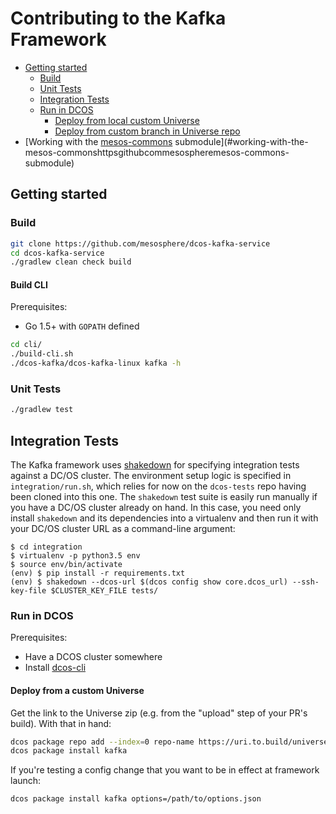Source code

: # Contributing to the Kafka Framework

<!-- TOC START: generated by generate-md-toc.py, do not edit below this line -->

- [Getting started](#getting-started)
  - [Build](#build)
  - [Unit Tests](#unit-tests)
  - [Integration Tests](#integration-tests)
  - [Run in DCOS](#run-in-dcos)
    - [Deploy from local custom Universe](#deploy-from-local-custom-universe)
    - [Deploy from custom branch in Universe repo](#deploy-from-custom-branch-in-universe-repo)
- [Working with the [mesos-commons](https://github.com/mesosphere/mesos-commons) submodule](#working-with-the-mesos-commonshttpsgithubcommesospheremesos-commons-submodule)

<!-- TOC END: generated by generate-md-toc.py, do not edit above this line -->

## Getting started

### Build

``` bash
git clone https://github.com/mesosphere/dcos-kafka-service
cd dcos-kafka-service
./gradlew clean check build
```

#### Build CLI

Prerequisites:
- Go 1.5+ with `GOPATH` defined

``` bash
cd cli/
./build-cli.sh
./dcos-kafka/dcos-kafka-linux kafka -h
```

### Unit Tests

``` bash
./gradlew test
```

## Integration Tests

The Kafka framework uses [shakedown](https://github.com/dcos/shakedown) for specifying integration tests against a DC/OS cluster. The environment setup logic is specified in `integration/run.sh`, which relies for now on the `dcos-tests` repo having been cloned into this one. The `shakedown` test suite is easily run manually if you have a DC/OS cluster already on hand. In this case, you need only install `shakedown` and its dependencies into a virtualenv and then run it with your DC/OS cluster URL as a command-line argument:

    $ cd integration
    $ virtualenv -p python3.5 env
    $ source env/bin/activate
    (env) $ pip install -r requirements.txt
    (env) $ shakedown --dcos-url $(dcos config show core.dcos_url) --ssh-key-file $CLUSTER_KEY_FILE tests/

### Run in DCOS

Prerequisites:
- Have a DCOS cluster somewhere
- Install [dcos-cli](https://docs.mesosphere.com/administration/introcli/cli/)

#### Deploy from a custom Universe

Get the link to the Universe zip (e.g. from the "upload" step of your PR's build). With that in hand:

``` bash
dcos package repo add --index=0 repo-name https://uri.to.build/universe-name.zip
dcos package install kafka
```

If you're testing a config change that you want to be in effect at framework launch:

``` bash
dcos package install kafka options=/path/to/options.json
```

────

WHAT YOU ARE ASKED TO DO -
Give back precisely the lines above that start at the line containing "- [Run in DCOS](#run-in-dcos)" and end at the line containing "- [Deploy from custom", inclusive. No other lines belong in the output.

TASK OUTPUT -
  - [Run in DCOS](#run-in-dcos)
    - [Deploy from local custom Universe](#deploy-from-local-custom-universe)
    - [Deploy from custom branch in Universe repo](#deploy-from-custom-branch-in-universe-repo)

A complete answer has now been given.